At the news conference, McCarrick is to announce the results of a new poll, commissioned by the bishops' conference, that shows a ''dramatic rise in Catholic opposition to the death penalty," the bishops' conference said in a statement. Pollster John Zogby declined to provide specifics in advance of the news conference, but said the change in attitude follows years in which a majority of Catholics supported capital punishment despite the bishops' opposition.

''There's been a noticeable decline in support, so that Catholics are just about split on the death penalty," Zogby said. ''Catholics, like the rest of the nation, were strongly in support of the death penalty just 10 years ago."

Zogby said that younger Catholics, those who are members of ethnic minority groups, and those who frequently attend Mass are most likely to oppose the death penalty.

According to the Gallup Poll, general public support for the death penalty has ranged from a low of 42 percent in 1966 to a high of 80 percent in 1994. Last year, based on two national polls on the subject, Gallup said 68 percent of Americans said they support the death penalty.

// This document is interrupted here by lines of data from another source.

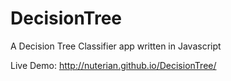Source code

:DecisionTree
============

A Decision Tree Classifier app written in Javascript

Live Demo: http://nuterian.github.io/DecisionTree/
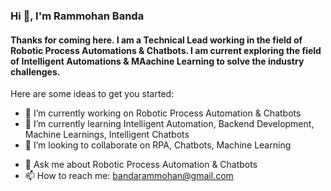 ### Hi 👋, I'm Rammohan Banda
#### Thanks for coming here. I am a Technical Lead working in the field of Robotic Process Automations & Chatbots. I am current exploring the field of Intelligent Automations & MAachine Learning to solve the industry challenges.

<!--
**Rammohan91/Rammohan91** is a ✨ _special_ ✨ repository because its `README.md` (this file) appears on your GitHub profile.
-->
Here are some ideas to get you started:

- 🔭 I’m currently working on Robotic Process Automation & Chatbots
- 🌱 I’m currently learning Intelligent Automation, Backend Development, Machine Learnings, Intelligent Chatbots
- 👯 I’m looking to collaborate on RPA, Chatbots, Machine Learning
<!--- 🤔 I’m looking for help with ...-->
- 💬 Ask me about Robotic Process Automation & Chatbots
- 📫 How to reach me: bandarammohan@gmail.com
<!--- 😄 Pronouns: ...-->
<!--- ⚡ Fun fact: ...-->

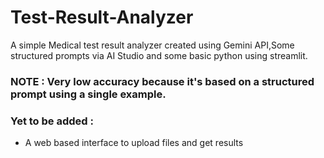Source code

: # Test-Result-Analyzer
A simple Medical test result analyzer created using Gemini API,Some structured prompts via AI Studio and some basic python using streamlit.
### NOTE : Very low accuracy because it's based on a structured prompt using a single example.

### Yet to be added : 
- A web based interface to upload files and get results
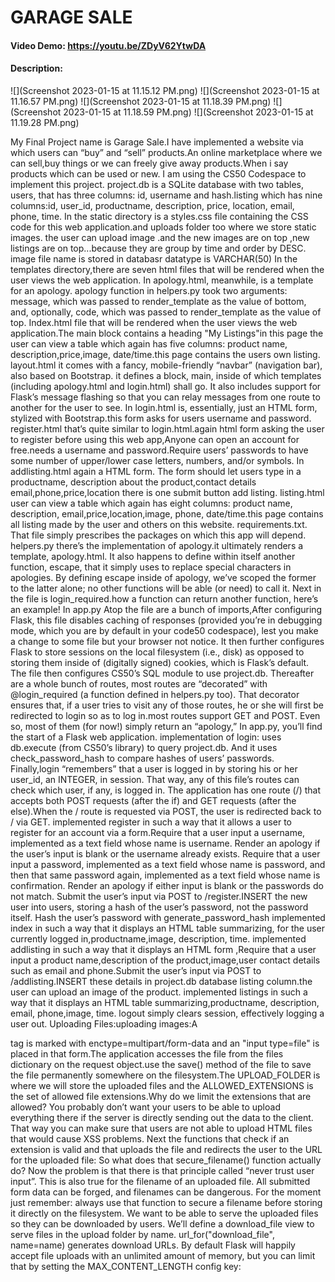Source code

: # GARAGE SALE
#### Video Demo:  <https://youtu.be/ZDyV62YtwDA>
#### Description:
![](Screenshot 2023-01-15 at 11.15.12 PM.png)
![](Screenshot 2023-01-15 at 11.16.57 PM.png)
![](Screenshot 2023-01-15 at 11.18.39 PM.png)
![](Screenshot 2023-01-15 at 11.18.59 PM.png)
![](Screenshot 2023-01-15 at 11.19.28 PM.png)

My Final Project name is Garage Sale.I have implemented a website via which users can “buy” and “sell” products.An online marketplace where we can sell,buy things or we can freely give away products.When i say products which can be used or new.
I am using the CS50 Codespace to implement this project.
project.db is a SQLite database with two tables, users, that has three columns: id, username and hash.listing which has nine columns:id, user_id, productname, description, price, location, email, phone, time.
In the static directory is a styles.css file containing the CSS code for this web application.and uploads folder too where we store static images.
the user can upload image .and the new images are on top ,new listings are on top...because they are group by time and order by DESC.
image file name is stored in databasr datatype is VARCHAR(50)
In the templates directory,there are seven html files that will be rendered when the user views the web application.
 In apology.html, meanwhile, is a template for an apology. apology function in helpers.py took two arguments: message, which was passed to render_template as the value of bottom, and, optionally, code, which was passed to render_template as the value of top.
 Index.html file that will be rendered when the user views the web application.The main block contains a heading "My Listings"in this page the user can view a table which again has five columns: product name, description,price,image, date/time.this page contains the users own listing.
layout.html it comes with a fancy, mobile-friendly “navbar” (navigation bar), also based on Bootstrap. it defines a block, main, inside of which templates (including apology.html and login.html) shall go. It also includes support for Flask’s message flashing so that you can relay messages from one route to another for the user to see.
In login.html is, essentially, just an HTML form, stylized with Bootstrap.this form asks for users username and password.
register.html that’s quite similar to login.html.again html form asking the user to register before using this web app,Anyone can open an account for free.needs a username and password.Require users’ passwords to have some number of upper/lower case letters, numbers, and/or symbols.
In addlisting.html again a HTML form. The form should let users type in a productname, description about the product,contact details email,phone,price,location there is one submit button add listing.
listing.html user can view a table which again has eight columns: product name, description, email,price,location,image, phone, date/time.this page contains all listing made by the user and others on this website.
requirements.txt. That file simply prescribes the packages on which this app will depend.
helpers.py there’s the implementation of apology.it ultimately renders a template, apology.html. It also happens to define within itself another function, escape, that it simply uses to replace special characters in apologies. By defining escape inside of apology, we’ve scoped the former to the latter alone; no other functions will be able (or need) to call it.
Next in the file is login_required.how a function can return another function, here’s an example!
In app.py Atop the file are a bunch of imports,After configuring Flask, this file disables caching of responses (provided you’re in debugging mode, which you are by default in your code50 codespace), lest you make a change to some file but your browser not notice. It then further configures Flask to store sessions on the local filesystem (i.e., disk) as opposed to storing them inside of (digitally signed) cookies, which is Flask’s default. The file then configures CS50’s SQL module to use project.db.
Thereafter are a whole bunch of routes, most routes are “decorated” with @login_required (a function defined in helpers.py too). That decorator ensures that, if a user tries to visit any of those routes, he or she will first be redirected to login so as to log in.most routes support GET and POST. Even so, most of them (for now!) simply return an “apology,”
In app.py, you’ll find the start of a Flask web application.
implementation of login: uses db.execute (from CS50’s library) to query project.db. And  it uses check_password_hash to compare hashes of users’ passwords. Finally,login “remembers” that a user is logged in by storing his or her user_id, an INTEGER, in session. That way, any of this file’s routes can check which user, if any, is logged in.
The application has one route (/) that accepts both POST requests (after the if) and GET requests (after the else).When the / route is requested via POST, the user is redirected back to / via GET.
implemented register in such a way that it allows a user to register for an account via a form.Require that a user input a username, implemented as a text field whose name is username. Render an apology if the user’s input is blank or the username already exists.
Require that a user input a password, implemented as a text field whose name is password, and then that same password again, implemented as a text field whose name is confirmation. Render an apology if either input is blank or the passwords do not match.
Submit the user’s input via POST to /register.INSERT the new user into users, storing a hash of the user’s password, not the password itself. Hash the user’s password with generate_password_hash
implemented index in such a way that it displays an HTML table summarizing, for the user currently logged in,productname,image, description, time.
implemented addlisting in such a way that it displays an HTML form ,Require that a user input a product name,description of the product,image,user contact details such as email and phone.Submit the user’s input via POST to /addlisting.INSERT these details in project.db database listing column.the user can upload an image of the product.
implemented listings in such a way that it displays an HTML table summarizing,productname, description, email, phone,image, time.
 logout simply clears session, effectively logging a user out.
 Uploading Files:uploading images:A <form> tag is marked with enctype=multipart/form-data and an "input type=file" is placed in that form.The application accesses the file from the files dictionary on the request object.use the save() method of the file to save the file permanently somewhere on the filesystem.The UPLOAD_FOLDER is where we will store the uploaded files and the ALLOWED_EXTENSIONS is the set of allowed file extensions.Why do we limit the extensions that are allowed? You probably don’t want your users to be able to upload everything there if the server is directly sending out the data to the client. That way you can make sure that users are not able to upload HTML files that would cause XSS problems.
 Next the functions that check if an extension is valid and that uploads the file and redirects the user to the URL for the uploaded file:
 So what does that secure_filename() function actually do? Now the problem is that there is that principle called “never trust user input”. This is also true for the filename of an uploaded file. All submitted form data can be forged, and filenames can be dangerous. For the moment just remember: always use that function to secure a filename before storing it directly on the filesystem.
 We want to be able to serve the uploaded files so they can be downloaded by users. We’ll define a download_file view to serve files in the upload folder by name. url_for("download_file", name=name) generates download URLs.
 By default Flask will happily accept file uploads with an unlimited amount of memory, but you can limit that by setting the MAX_CONTENT_LENGTH config key:
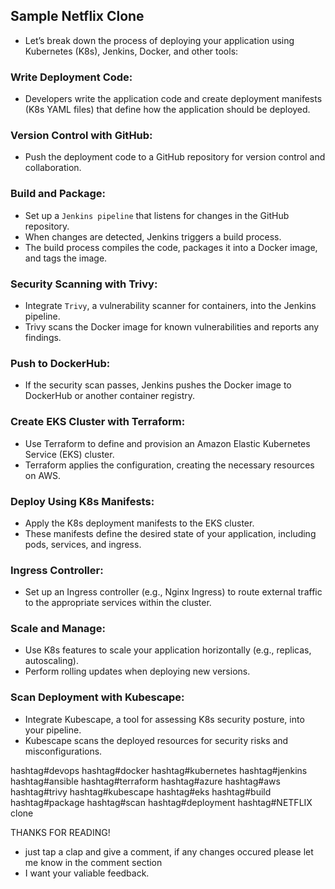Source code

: Sample Netflix Clone
----------------------

* Let’s break down the process of deploying your application using Kubernetes (K8s), Jenkins, Docker, and other tools:

### Write Deployment Code:
* Developers write the application code and create deployment manifests (K8s YAML files) that define how the application should be deployed.

### Version Control with GitHub:
* Push the deployment code to a GitHub repository for version control and collaboration.

### Build and Package:
* Set up a `Jenkins pipeline` that listens for changes in the GitHub repository.
* When changes are detected, Jenkins triggers a build process.
* The build process compiles the code, packages it into a Docker image, and tags the image.

### Security Scanning with Trivy:
* Integrate `Trivy`, a vulnerability scanner for containers, into the Jenkins pipeline.
* Trivy scans the Docker image for known vulnerabilities and reports any findings.

### Push to DockerHub:
* If the security scan passes, Jenkins pushes the Docker image to DockerHub or another container registry.

### Create EKS Cluster with Terraform:
* Use Terraform to define and provision an Amazon Elastic Kubernetes Service (EKS) cluster.
* Terraform applies the configuration, creating the necessary resources on AWS.

### Deploy Using K8s Manifests:
* Apply the K8s deployment manifests to the EKS cluster.
* These manifests define the desired state of your application, including pods, services, and ingress.

### Ingress Controller:
* Set up an Ingress controller (e.g., Nginx Ingress) to route external traffic to the appropriate services within the cluster.

### Scale and Manage:
* Use K8s features to scale your application horizontally (e.g., replicas, autoscaling).
* Perform rolling updates when deploying new versions.

### Scan Deployment with Kubescape:
* Integrate Kubescape, a tool for assessing K8s security posture, into your pipeline.
* Kubescape scans the deployed resources for security risks and misconfigurations.

hashtag#devops hashtag#docker hashtag#kubernetes hashtag#jenkins hashtag#ansible hashtag#terraform hashtag#azure hashtag#aws 
hashtag#trivy hashtag#kubescape hashtag#eks hashtag#build hashtag#package hashtag#scan hashtag#deployment hashtag#NETFLIX clone

THANKS FOR READING!

* just tap a clap and give a comment, if any changes occured please let me know in the comment section
* I want your valiable feedback.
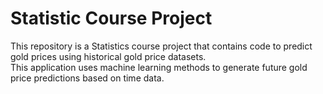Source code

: # Statistic Course Project
This repository is a Statistics course project that contains code to predict gold prices using historical gold price datasets.  
This application uses machine learning methods to generate future gold price predictions based on time data.
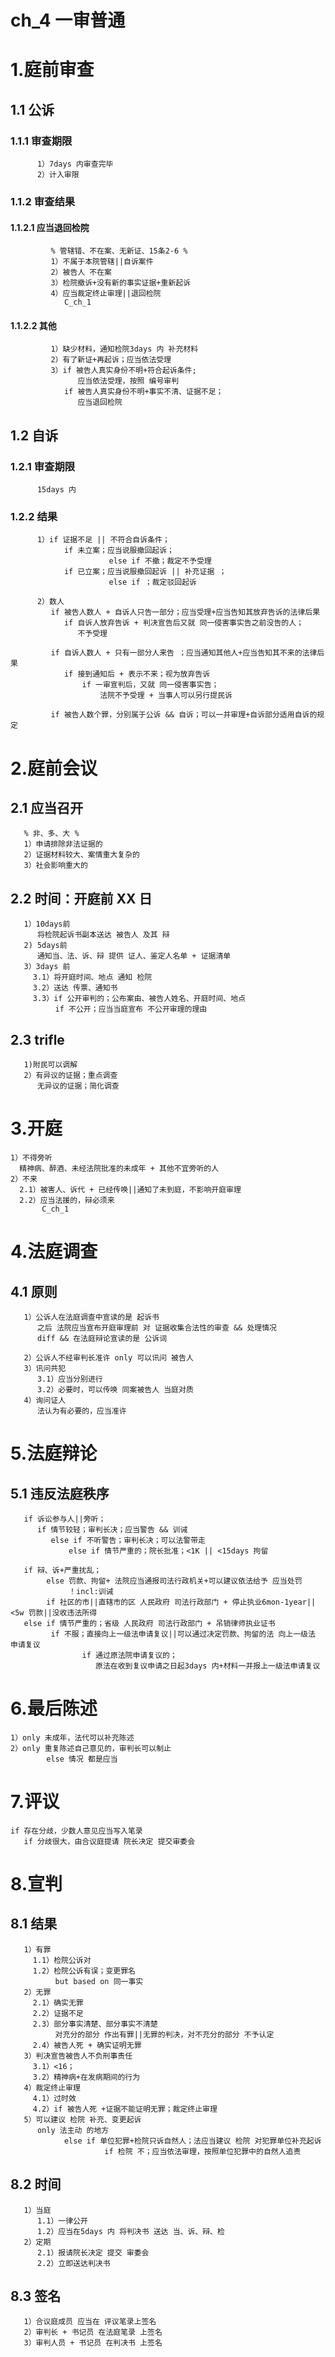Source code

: # ch_4 一审普通

# 1.庭前审查
## 1.1 公诉
### 1.1.1 审查期限
          1）7days 内审查完毕
          2）计入审限
### 1.1.2 审查结果
#### 1.1.2.1 应当退回检院
             % 管辖错、不在案、无新证、15条2-6 %
             1）不属于本院管辖||自诉案件
             2）被告人 不在案
             3）检院撤诉+没有新的事实证据+重新起诉
             4）应当裁定终止审理||退回检院
                C_ch_1
#### 1.1.2.2 其他
             1）缺少材料，通知检院3days 内 补充材料
             2）有了新证+再起诉；应当依法受理
             3）if 被告人真实身份不明+符合起诉条件;
                   应当依法受理，按照 编号审判
                if 被告人真实身份不明+事实不清、证据不足；
                   应当退回检院

## 1.2 自诉
### 1.2.1 审查期限
          15days 内 
### 1.2.2 结果
          1）if 证据不足 || 不符合自诉条件；
                if 未立案；应当说服撤回起诉；
                          else if 不撤；裁定不予受理
                if 已立案；应当说服撤回起诉 || 补充证据 ；
                          else if ；裁定驳回起诉

          2）数人
             if 被告人数人 + 自诉人只告一部分；应当受理+应当告知其放弃告诉的法律后果
                if 自诉人放弃告诉 + 判决宣告后又就 同一侵害事实告之前没告的人；
                   不予受理

             if 自诉人数人 + 只有一部分人来告 ；应当通知其他人+应当告知其不来的法律后果
                if 接到通知后 + 表示不来；视为放弃告诉
                    if 一审宣判后，又就 同一侵害事实告；
                        法院不予受理 + 当事人可以另行提民诉

             if 被告人数个罪，分别属于公诉 && 自诉；可以一并审理+自诉部分适用自诉的规定

# 2.庭前会议
## 2.1 应当召开
       % 非、多、大 %
       1）申请排除非法证据的
       2）证据材料较大、案情重大复杂的
       3）社会影响重大的

## 2.2 时间：开庭前 XX 日
       1）10days前
          将检院起诉书副本送达 被告人 及其 辩
       2) 5days前
          通知当、法、诉、辩 提供 证人、鉴定人名单 + 证据清单
       3）3days 前
         3.1）将开庭时间、地点 通知 检院
         3.2）送达 传票、通知书
         3.3）if 公开审判的；公布案由、被告人姓名、开庭时间、地点
              if 不公开；应当当庭宣布 不公开审理的理由
  
## 2.3 trifle
       1)附民可以调解
       2）有异议的证据；重点调查
          无异议的证据；简化调查

# 3.开庭
    1）不得旁听
      精神病、醉酒、未经法院批准的未成年 + 其他不宜旁听的人
    2）不来
      2.1）被害人、诉代 + 已经传唤||通知了未到庭，不影响开庭审理
      2.2）应当法援的，辩必须来
           C_ch_1

# 4.法庭调查
## 4.1 原则
       1）公诉人在法庭调查中宣读的是 起诉书 
          之后 法院应当宣布开庭审理前 对 证据收集合法性的审查 && 处理情况
          diff && 在法庭辩论宣读的是 公诉词

       2）公诉人不经审判长准许 only 可以讯问 被告人 
       3）讯问共犯
          3.1）应当分别进行
          3.2）必要时，可以传唤 同案被告人 当庭对质
       4）询问证人
          法认为有必要的，应当准许

# 5.法庭辩论
## 5.1 违反法庭秩序
       if 诉讼参与人||旁听；
          if 情节较轻；审判长决；应当警告 && 训诫
             else if 不听警告；审判长决；可以法警带走
                 else if 情节严重的；院长批准；<1K || <15days 拘留

       if 辩、诉+严重扰乱；
            else 罚款、拘留+ 法院应当通报司法行政机关+可以建议依法给予 应当处罚
                 ！incl:训诫
            if 社区的市||直辖市的区 人民政府 司法行政部门 + 停止执业6mon-1year||<5w 罚款||没收违法所得
       else if 情节严重的；省级 人民政府 司法行政部门 + 吊销律师执业证书
             if 不服；直接向上一级法申请复议||可以通过决定罚款、拘留的法 向上一级法 申请复议
                    if 通过原法院申请复议的；
                       原法在收到复议申请之日起3days 内+材料一并报上一级法申请复议

# 6.最后陈述
    1）only 未成年，法代可以补充陈述
    2）only 重复陈述自己意见的，审判长可以制止
            else 情况 都是应当

# 7.评议
    if 存在分歧，少数人意见应当写入笔录
       if 分歧很大，由合议庭提请 院长决定 提交审委会

# 8.宣判
## 8.1 结果
       1）有罪
         1.1）检院公诉对
         1.2）检院公诉有误；变更罪名
              but based on 同一事实
       2）无罪
         2.1）确实无罪
         2.2）证据不足
         2.3）部分事实清楚、部分事实不清楚
              对充分的部分 作出有罪||无罪的判决，对不充分的部分 不予认定
         2.4）被告人死 + 确实证明无罪
       3）判决宣告被告人不负刑事责任
         3.1）<16；
         3.2）精神病+在发病期间的行为
       4）裁定终止审理
         4.1）过时效
         4.2）if 被告人死 +证据不能证明无罪；裁定终止审理
       5）可以建议 检院 补充、变更起诉
          only 法主动 的地方
                else if 单位犯罪+检院只诉自然人；法应当建议 检院 对犯罪单位补充起诉    
                         if 检院 不；应当依法审理，按照单位犯罪中的自然人追责         

## 8.2 时间
       1）当庭
          1.1）一律公开
          1.2）应当在5days 内 将判决书 送达 当、诉、辩、检
       2）定期
          2.1）报请院长决定 提交 审委会
          2.2）立即送达判决书

## 8.3 签名
       1）合议庭成员 应当在 评议笔录上签名
       2）审判长 + 书记员 在法庭笔录 上签名
       3）审判人员 + 书记员 在判决书 上签名







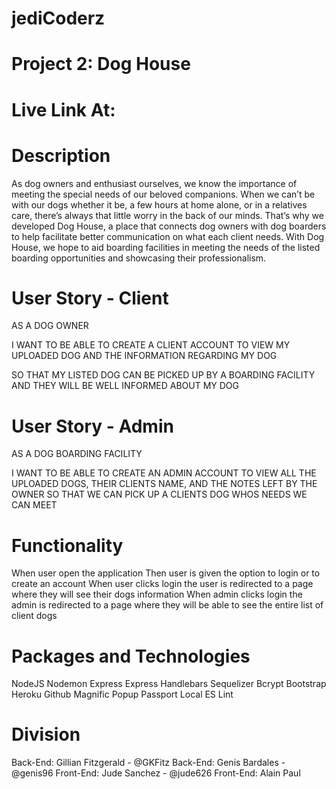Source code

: # jediCoderz

# Project 2: Dog House 

# Live Link At:

# Description 

As dog owners and enthusiast ourselves, we know the importance of meeting the special needs of our beloved companions. When we can’t be with our dogs whether it be, a few hours at home alone, or in a relatives care, there’s always that little worry in the back of our minds.
That’s why we developed Dog House, a place that connects dog owners with dog boarders to help facilitate better communication on what each client needs. 
With Dog House, we hope to aid boarding facilities in meeting the needs of the listed boarding opportunities and showcasing their professionalism.


# User Story - Client

AS A DOG OWNER 

I WANT TO BE ABLE TO CREATE A CLIENT ACCOUNT TO VIEW MY UPLOADED DOG AND THE INFORMATION REGARDING MY DOG

SO THAT MY LISTED DOG CAN BE PICKED UP BY A BOARDING FACILITY AND THEY WILL BE WELL INFORMED ABOUT MY DOG 


# User Story - Admin 

AS A DOG BOARDING FACILITY

I WANT TO BE ABLE TO CREATE AN ADMIN ACCOUNT TO VIEW ALL THE UPLOADED DOGS, THEIR CLIENTS NAME, AND THE NOTES LEFT BY THE OWNER
SO THAT WE CAN PICK UP A CLIENTS DOG WHOS NEEDS WE CAN MEET 


# Functionality 

When user open the application 
Then user is given the option to login or to create an account 
When user clicks login the user is redirected to a page where they will see their dogs information 
When admin clicks login the admin is redirected to a page where they will be able to see the entire list of client dogs 


# Packages and Technologies 

NodeJS 
Nodemon 
Express 
Express Handlebars 
Sequelizer 
Bcrypt 
Bootstrap
Heroku 
Github 
Magnific Popup 
Passport Local 
ES Lint 

# Division 

Back-End: Gillian Fitzgerald -  @GKFitz
Back-End: Genis Bardales - @genis96
Front-End: Jude Sanchez - @jude626
Front-End: Alain Paul

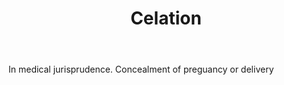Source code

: ---
title: Celation
letter: C
permalink: "/definitions/bld-celation.html"
body: In medical jurisprudence. Concealment of preguancy or delivery
published_at: '2018-07-07'
source: Black's Law Dictionary 2nd Ed (1910)
layout: post
---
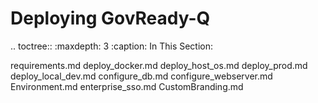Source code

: Deploying GovReady-Q
====================

.. toctree::
   :maxdepth: 3
   :caption: In This Section:

   requirements.md
   deploy_docker.md
   deploy_host_os.md
   deploy_prod.md
   deploy_local_dev.md
   configure_db.md
   configure_webserver.md
   Environment.md
   enterprise_sso.md
   CustomBranding.md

Among Catholics, as many as 75 percent supported the death penalty in the 1990s, according to Thomas C. Berg, a codirector of the Terrence J. Murphy Institute for Catholic Thought, Law, and Public Policy at the University of St. Thomas School of Law in Minneapolis. But a more recent poll of Catholics, taken in 2003 by Georgetown University's Center for Applied Research in the Apostolate, found that 54 percent of Catholics support the death penalty and that 44 percent were opposed.

''The numbers have now shifted, and it's a very significant change," Berg said. ''This really got a head of steam around 2000 or 2001 with a lot of findings of innocence , but then Sept. 11 kicked in and took the issue off the priority list."

Some politically conservative Catholics have questioned the status of the church's position against capital punishment, which they view as less central than the church's opposition to abortion. The former Oklahoma governor, Frank Keating, for example, was a supporter of capital punishment and suggested that church leaders had misunderstood church doctrine.

''Some people dismiss the teaching as merely prudential, rather than a bedrock teaching," Berg said. ''But whatever arguments there are about the exact status of it, if you look at the symbolic message, there's been a strong symbolism of the pope and the bishops being against the death penalty."